• **Assignment**: The response must consist of the complete listing below, reproduced without alteration.

#####

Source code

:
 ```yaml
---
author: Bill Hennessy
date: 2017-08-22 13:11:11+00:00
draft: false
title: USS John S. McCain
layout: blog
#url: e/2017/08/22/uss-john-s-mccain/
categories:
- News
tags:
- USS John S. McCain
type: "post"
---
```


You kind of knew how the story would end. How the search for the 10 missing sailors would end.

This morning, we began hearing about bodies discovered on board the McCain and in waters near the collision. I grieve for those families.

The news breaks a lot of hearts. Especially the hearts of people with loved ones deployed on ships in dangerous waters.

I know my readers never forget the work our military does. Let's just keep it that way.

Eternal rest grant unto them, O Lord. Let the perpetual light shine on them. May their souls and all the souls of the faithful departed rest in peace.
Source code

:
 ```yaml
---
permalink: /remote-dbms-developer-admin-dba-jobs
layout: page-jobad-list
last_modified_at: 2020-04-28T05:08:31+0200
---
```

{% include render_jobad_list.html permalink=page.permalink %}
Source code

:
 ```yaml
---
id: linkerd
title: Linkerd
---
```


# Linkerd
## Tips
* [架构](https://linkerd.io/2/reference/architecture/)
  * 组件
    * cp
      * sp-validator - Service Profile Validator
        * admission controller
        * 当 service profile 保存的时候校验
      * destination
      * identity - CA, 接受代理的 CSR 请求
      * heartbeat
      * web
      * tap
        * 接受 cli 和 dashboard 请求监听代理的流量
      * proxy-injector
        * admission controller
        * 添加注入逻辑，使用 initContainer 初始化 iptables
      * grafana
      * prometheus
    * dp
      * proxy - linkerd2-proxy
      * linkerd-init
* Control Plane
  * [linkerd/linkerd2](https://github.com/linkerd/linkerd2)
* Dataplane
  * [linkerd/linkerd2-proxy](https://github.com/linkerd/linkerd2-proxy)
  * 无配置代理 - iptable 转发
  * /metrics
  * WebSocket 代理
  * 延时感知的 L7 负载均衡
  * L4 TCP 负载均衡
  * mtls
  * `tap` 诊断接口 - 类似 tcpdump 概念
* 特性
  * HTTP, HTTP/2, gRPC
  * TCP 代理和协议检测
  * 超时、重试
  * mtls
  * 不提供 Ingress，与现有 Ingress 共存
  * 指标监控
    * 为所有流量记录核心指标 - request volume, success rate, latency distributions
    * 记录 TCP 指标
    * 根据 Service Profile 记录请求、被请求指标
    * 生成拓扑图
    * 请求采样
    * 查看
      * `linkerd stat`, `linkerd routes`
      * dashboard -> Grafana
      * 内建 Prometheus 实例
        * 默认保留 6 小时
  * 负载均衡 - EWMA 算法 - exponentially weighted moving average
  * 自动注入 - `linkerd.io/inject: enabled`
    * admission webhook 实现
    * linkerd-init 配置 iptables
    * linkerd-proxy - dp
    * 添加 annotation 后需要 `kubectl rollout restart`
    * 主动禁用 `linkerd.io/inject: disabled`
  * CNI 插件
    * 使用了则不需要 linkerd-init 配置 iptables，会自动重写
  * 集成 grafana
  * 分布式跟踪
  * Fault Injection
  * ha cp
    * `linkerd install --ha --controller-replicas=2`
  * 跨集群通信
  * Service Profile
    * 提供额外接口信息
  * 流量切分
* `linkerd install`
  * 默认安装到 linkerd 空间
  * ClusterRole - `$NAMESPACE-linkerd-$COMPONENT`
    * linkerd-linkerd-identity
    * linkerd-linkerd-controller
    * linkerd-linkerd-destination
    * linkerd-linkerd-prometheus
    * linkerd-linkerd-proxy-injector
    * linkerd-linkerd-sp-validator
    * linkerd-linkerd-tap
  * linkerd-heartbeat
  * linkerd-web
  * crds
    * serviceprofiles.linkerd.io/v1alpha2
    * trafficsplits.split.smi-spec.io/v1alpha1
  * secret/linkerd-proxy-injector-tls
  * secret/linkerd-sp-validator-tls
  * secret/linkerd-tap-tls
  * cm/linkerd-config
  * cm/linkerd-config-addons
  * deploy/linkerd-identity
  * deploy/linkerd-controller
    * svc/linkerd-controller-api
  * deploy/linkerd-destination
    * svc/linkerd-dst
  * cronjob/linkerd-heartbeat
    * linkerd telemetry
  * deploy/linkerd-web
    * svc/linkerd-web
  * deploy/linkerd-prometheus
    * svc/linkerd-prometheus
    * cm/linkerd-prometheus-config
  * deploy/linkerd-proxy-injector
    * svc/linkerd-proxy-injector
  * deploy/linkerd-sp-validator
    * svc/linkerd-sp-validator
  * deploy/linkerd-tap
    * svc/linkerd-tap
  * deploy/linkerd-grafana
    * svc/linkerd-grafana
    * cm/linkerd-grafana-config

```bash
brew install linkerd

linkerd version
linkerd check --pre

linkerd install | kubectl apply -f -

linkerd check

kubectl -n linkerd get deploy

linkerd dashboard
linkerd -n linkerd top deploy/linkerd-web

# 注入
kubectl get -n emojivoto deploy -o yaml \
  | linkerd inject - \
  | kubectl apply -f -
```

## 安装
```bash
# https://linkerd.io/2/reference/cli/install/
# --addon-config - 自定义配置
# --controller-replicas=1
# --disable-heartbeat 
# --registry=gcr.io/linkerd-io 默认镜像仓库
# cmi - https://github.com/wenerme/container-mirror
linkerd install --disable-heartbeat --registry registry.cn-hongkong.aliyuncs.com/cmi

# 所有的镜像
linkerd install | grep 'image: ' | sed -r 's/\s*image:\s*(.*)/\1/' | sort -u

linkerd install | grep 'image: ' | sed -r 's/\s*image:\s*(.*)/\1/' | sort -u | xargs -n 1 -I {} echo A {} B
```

#####

• **Expected answer**:
Source code

:
 ```yaml
---
author: Bill Hennessy
date: 2017-08-22 13:11:11+00:00
draft: false
title: USS John S. McCain
layout: blog
#url: e/2017/08/22/uss-john-s-mccain/
categories:
- News
tags:
- USS John S. McCain
type: "post"
---
```


You kind of knew how the story would end. How the search for the 10 missing sailors would end.

This morning, we began hearing about bodies discovered on board the McCain and in waters near the collision. I grieve for those families.

The news breaks a lot of hearts. Especially the hearts of people with loved ones deployed on ships in dangerous waters.

I know my readers never forget the work our military does. Let's just keep it that way.

Eternal rest grant unto them, O Lord. Let the perpetual light shine on them. May their souls and all the souls of the faithful departed rest in peace.
Source code

:
 ```yaml
---
permalink: /remote-dbms-developer-admin-dba-jobs
layout: page-jobad-list
last_modified_at: 2020-04-28T05:08:31+0200
---
```

{% include render_jobad_list.html permalink=page.permalink %}
Source code

:
 ```yaml
---
id: linkerd
title: Linkerd
---
```


# Linkerd
## Tips
* [架构](https://linkerd.io/2/reference/architecture/)
  * 组件
    * cp
      * sp-validator - Service Profile Validator
        * admission controller
        * 当 service profile 保存的时候校验
      * destination
      * identity - CA, 接受代理的 CSR 请求
      * heartbeat
      * web
      * tap
        * 接受 cli 和 dashboard 请求监听代理的流量
      * proxy-injector
        * admission controller
        * 添加注入逻辑，使用 initContainer 初始化 iptables
      * grafana
      * prometheus
    * dp
      * proxy - linkerd2-proxy
      * linkerd-init
* Control Plane
  * [linkerd/linkerd2](https://github.com/linkerd/linkerd2)
* Dataplane
  * [linkerd/linkerd2-proxy](https://github.com/linkerd/linkerd2-proxy)
  * 无配置代理 - iptable 转发
  * /metrics
  * WebSocket 代理
  * 延时感知的 L7 负载均衡
  * L4 TCP 负载均衡
  * mtls
  * `tap` 诊断接口 - 类似 tcpdump 概念
* 特性
  * HTTP, HTTP/2, gRPC
  * TCP 代理和协议检测
  * 超时、重试
  * mtls
  * 不提供 Ingress，与现有 Ingress 共存
  * 指标监控
    * 为所有流量记录核心指标 - request volume, success rate, latency distributions
    * 记录 TCP 指标
    * 根据 Service Profile 记录请求、被请求指标
    * 生成拓扑图
    * 请求采样
    * 查看
      * `linkerd stat`, `linkerd routes`
      * dashboard -> Grafana
      * 内建 Prometheus 实例
        * 默认保留 6 小时
  * 负载均衡 - EWMA 算法 - exponentially weighted moving average
  * 自动注入 - `linkerd.io/inject: enabled`
    * admission webhook 实现
    * linkerd-init 配置 iptables
    * linkerd-proxy - dp
    * 添加 annotation 后需要 `kubectl rollout restart`
    * 主动禁用 `linkerd.io/inject: disabled`
  * CNI 插件
    * 使用了则不需要 linkerd-init 配置 iptables，会自动重写
  * 集成 grafana
  * 分布式跟踪
  * Fault Injection
  * ha cp
    * `linkerd install --ha --controller-replicas=2`
  * 跨集群通信
  * Service Profile
    * 提供额外接口信息
  * 流量切分
* `linkerd install`
  * 默认安装到 linkerd 空间
  * ClusterRole - `$NAMESPACE-linkerd-$COMPONENT`
    * linkerd-linkerd-identity
    * linkerd-linkerd-controller
    * linkerd-linkerd-destination
    * linkerd-linkerd-prometheus
    * linkerd-linkerd-proxy-injector
    * linkerd-linkerd-sp-validator
    * linkerd-linkerd-tap
  * linkerd-heartbeat
  * linkerd-web
  * crds
    * serviceprofiles.linkerd.io/v1alpha2
    * trafficsplits.split.smi-spec.io/v1alpha1
  * secret/linkerd-proxy-injector-tls
  * secret/linkerd-sp-validator-tls
  * secret/linkerd-tap-tls
  * cm/linkerd-config
  * cm/linkerd-config-addons
  * deploy/linkerd-identity
  * deploy/linkerd-controller
    * svc/linkerd-controller-api
  * deploy/linkerd-destination
    * svc/linkerd-dst
  * cronjob/linkerd-heartbeat
    * linkerd telemetry
  * deploy/linkerd-web
    * svc/linkerd-web
  * deploy/linkerd-prometheus
    * svc/linkerd-prometheus
    * cm/linkerd-prometheus-config
  * deploy/linkerd-proxy-injector
    * svc/linkerd-proxy-injector
  * deploy/linkerd-sp-validator
    * svc/linkerd-sp-validator
  * deploy/linkerd-tap
    * svc/linkerd-tap
  * deploy/linkerd-grafana
    * svc/linkerd-grafana
    * cm/linkerd-grafana-config

```bash
brew install linkerd

linkerd version
linkerd check --pre

linkerd install | kubectl apply -f -

linkerd check

kubectl -n linkerd get deploy

linkerd dashboard
linkerd -n linkerd top deploy/linkerd-web

# 注入
kubectl get -n emojivoto deploy -o yaml \
  | linkerd inject - \
  | kubectl apply -f -
```

## 安装
```bash
# https://linkerd.io/2/reference/cli/install/
# --addon-config - 自定义配置
# --controller-replicas=1
# --disable-heartbeat 
# --registry=gcr.io/linkerd-io 默认镜像仓库
# cmi - https://github.com/wenerme/container-mirror
linkerd install --disable-heartbeat --registry registry.cn-hongkong.aliyuncs.com/cmi

# 所有的镜像
linkerd install | grep 'image: ' | sed -r 's/\s*image:\s*(.*)/\1/' | sort -u

linkerd install | grep 'image: ' | sed -r 's/\s*image:\s*(.*)/\1/' | sort -u | xargs -n 1 -I {} echo A {} B
```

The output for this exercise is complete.